In the midst of my ruminations, a light step behind me caused me to raise my head. I was positively startled at the beautiful object which I beheld. It was a lady puppy about my own age, but so small in size, and with such an innocent sweet look, that she seemed much younger. Her dress was of the richest kind, and her bonnet, which had fallen back from her head, showed her glossy dark hair and drooping ears that hung gracefully beside her cheeks. Poorly as I was dressed, and wet as I still was from my bath, she sat herself beside me, and putting her little soft paw upon my shoulder, said, with a smile—
"Ah, Job!—for I know that's your name—did you think you could get off so quietly without any one seeing you, or stopping you, or saying one single 'thank you, Job,' for being such a good noble dog as you are? Did you think there was not one sharp eye in Caneville to watch the saver, but that all were fixed upon the saved? That every tongue was so engaged in sympathizing with the mother, that not one was left to praise the brave? If you thought this, dear Job, you did me and others wrong, great wrong. There are some dogs, at least, who may forget an injury, but who never forget a noble action, and I have too great a love for my species to let you think so. I shall see you again, dear Job, though I must leave you now. I should be blamed if it were known that I came here to talk to you as I have done; but I could not help it, I could not let you believe that a noble heart was not understood in Caneville. Adieu. Do not forget the name of Fida."
She stooped down, and for a moment her silky hair waved on my rough cheek, while her soft tongue gently licked my face. Before I could open my mouth in reply—before, indeed, I had recovered from my surprise, and the admiration which this beautiful creature caused me, she was gone. I sprang on to my legs to observe which way she went, but not a trace of her could I see, and I thought it would not be proper to follow her. When I felt certain of being alone, I could hardly restrain my feelings. I threw myself on my back, I rolled upon the grass, I turned head over heels in the boisterousness of my spirit, and then gambolled round and round like a mad thing.
Did I believe all the flattering praises which the lovely Fida had bestowed on me? I might perhaps have done so then, and in my inexperience might have fancied that I was quite a hero. Time has taught me another lesson. It has impressed upon me the truth, that when we do our duty we do only what should be expected of every dog; only what every dog ought to do. Of the two, Fida had done the nobler action. She had shown not only a promptness to feel what she considered good, but she had had the courage to say so in private to the doer, although he was of the poorest and she of the richest class of Caneville society. In saving the little pup's life, I had risked nothing; I knew my strength, and felt certain I could bring him safely to the shore. If I had not tried to save the poor little fellow I should have been in part guilty of his death. But she, in bestowing secret praise and encouragement upon a poor dog who had no friends to admire her for so doing, while her action would perhaps bring blame upon her from her proud friends, did that which was truly good and noble.

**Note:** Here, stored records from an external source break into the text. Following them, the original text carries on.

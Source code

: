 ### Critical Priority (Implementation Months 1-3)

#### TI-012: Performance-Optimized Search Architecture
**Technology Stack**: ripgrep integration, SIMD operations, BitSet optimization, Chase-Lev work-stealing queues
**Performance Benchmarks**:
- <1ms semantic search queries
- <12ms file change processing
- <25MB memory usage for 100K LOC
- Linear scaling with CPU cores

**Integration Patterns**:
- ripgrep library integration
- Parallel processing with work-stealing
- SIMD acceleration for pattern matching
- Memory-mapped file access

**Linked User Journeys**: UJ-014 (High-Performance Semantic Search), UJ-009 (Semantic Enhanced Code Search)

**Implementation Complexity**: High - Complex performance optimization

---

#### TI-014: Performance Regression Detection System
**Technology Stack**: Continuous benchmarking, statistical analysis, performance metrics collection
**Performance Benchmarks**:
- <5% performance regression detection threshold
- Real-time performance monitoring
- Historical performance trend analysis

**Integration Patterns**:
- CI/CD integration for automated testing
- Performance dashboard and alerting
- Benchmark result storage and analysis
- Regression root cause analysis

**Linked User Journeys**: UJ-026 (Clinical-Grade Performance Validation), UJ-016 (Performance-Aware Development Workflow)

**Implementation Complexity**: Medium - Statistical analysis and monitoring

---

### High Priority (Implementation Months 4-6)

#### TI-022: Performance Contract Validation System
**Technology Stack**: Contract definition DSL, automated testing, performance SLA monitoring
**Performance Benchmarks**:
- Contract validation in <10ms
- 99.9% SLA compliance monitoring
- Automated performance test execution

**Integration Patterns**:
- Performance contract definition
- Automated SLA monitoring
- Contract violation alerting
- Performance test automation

The thought of returning to my solitary home after the sad scene of the night before, and particularly after the new feelings just excited, was not a pleasant one. The bright sky and fresh air seemed to suit me better than black walls and the smell of damp straw. Resolving in my mind, however, to leave it as soon as possible, I re-crossed the river, and, with a slower step than usual, took the road which led thither.
UPS AND DOWNS.
I should not probably have spoken of these last incidents in my life, as the relation of them savours rather too much of vanity, but for certain results of the highest importance to my future fortunes.
When I reached the old kennel I found, waiting my return, two terrier dogs in livery, with bulls' heads grinning from such a quantity of buttons upon their lace coats that it was quite startling. They brought a polite message from Sir John and Lady Bull, begging me to call upon them without delay. As the servants had orders to show me the road, we set off at once.
I was very silent on the journey, for my companions were so splendidly dressed that I could not help thinking they must be very superior dogs indeed; and I was rather surprised, when they spoke to each other, to find that they talked just like any other animals, and a good deal more commonly than many that I knew. But such is the effect of fine clothes upon those who know no better.